[Opening GIVEN DATA section]
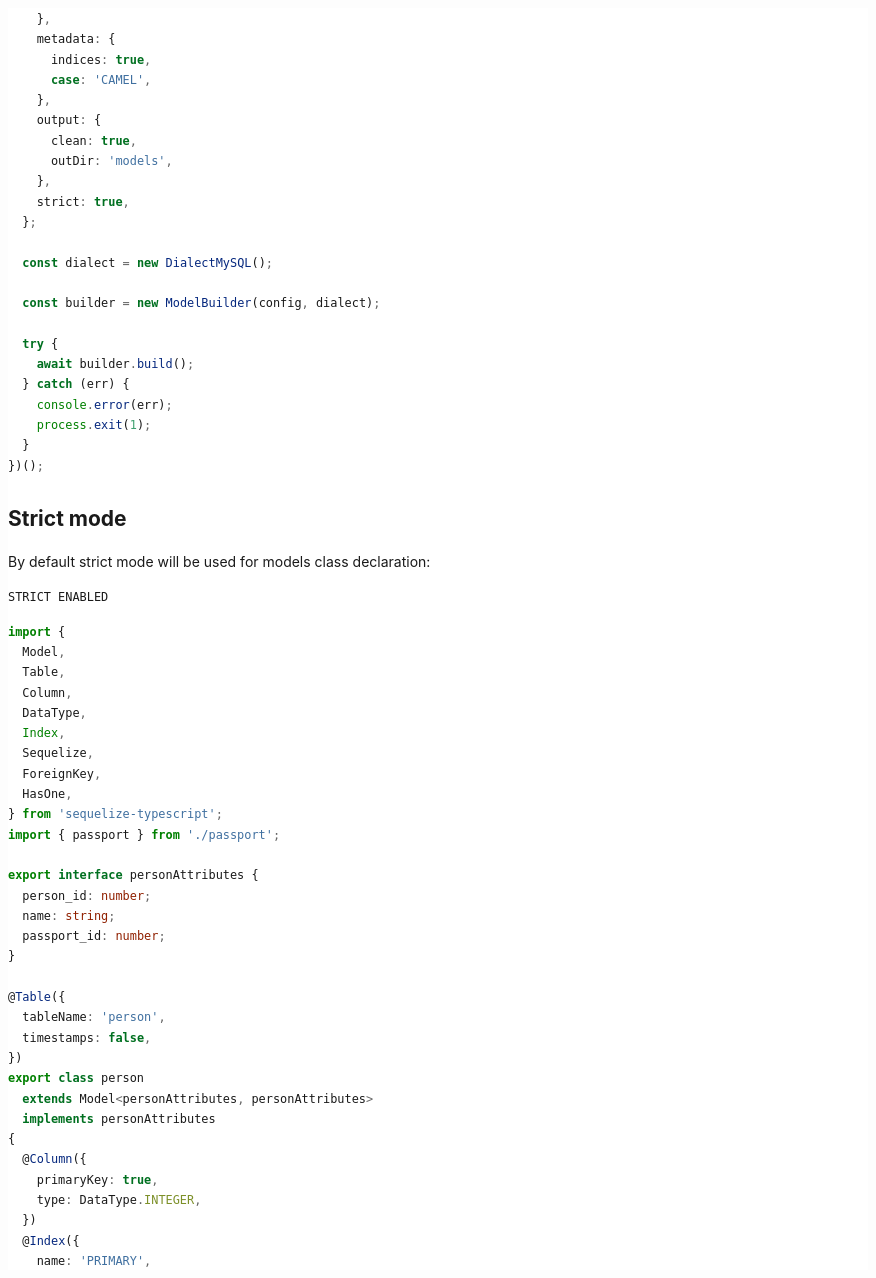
 ```ts
    },
    metadata: {
      indices: true,
      case: 'CAMEL',
    },
    output: {
      clean: true,
      outDir: 'models',
    },
    strict: true,
  };

  const dialect = new DialectMySQL();

  const builder = new ModelBuilder(config, dialect);

  try {
    await builder.build();
  } catch (err) {
    console.error(err);
    process.exit(1);
  }
})();
```

## Strict mode

By default strict mode will be used for models class declaration:

`STRICT ENABLED`

```ts
import {
  Model,
  Table,
  Column,
  DataType,
  Index,
  Sequelize,
  ForeignKey,
  HasOne,
} from 'sequelize-typescript';
import { passport } from './passport';

export interface personAttributes {
  person_id: number;
  name: string;
  passport_id: number;
}

@Table({
  tableName: 'person',
  timestamps: false,
})
export class person
  extends Model<personAttributes, personAttributes>
  implements personAttributes
{
  @Column({
    primaryKey: true,
    type: DataType.INTEGER,
  })
  @Index({
    name: 'PRIMARY',
```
[Closing GIVEN DATA section]
YOUR OBJECTIVE
Only the records themselves, retyped exactly, belong in the answer; please leave all images behind.

EXERCISE OUTPUT
 ```ts
    },
    metadata: {
      indices: true,
      case: 'CAMEL',
    },
    output: {
      clean: true,
      outDir: 'models',
    },
    strict: true,
  };

  const dialect = new DialectMySQL();

  const builder = new ModelBuilder(config, dialect);

  try {
    await builder.build();
  } catch (err) {
    console.error(err);
    process.exit(1);
  }
})();
```

## Strict mode

By default strict mode will be used for models class declaration:

`STRICT ENABLED`

```ts
import {
  Model,
  Table,
  Column,
  DataType,
  Index,
  Sequelize,
  ForeignKey,
  HasOne,
} from 'sequelize-typescript';
import { passport } from './passport';

export interface personAttributes {
  person_id: number;
  name: string;
  passport_id: number;
}

@Table({
  tableName: 'person',
  timestamps: false,
})
export class person
  extends Model<personAttributes, personAttributes>
  implements personAttributes
{
  @Column({
    primaryKey: true,
    type: DataType.INTEGER,
  })
  @Index({
    name: 'PRIMARY',
```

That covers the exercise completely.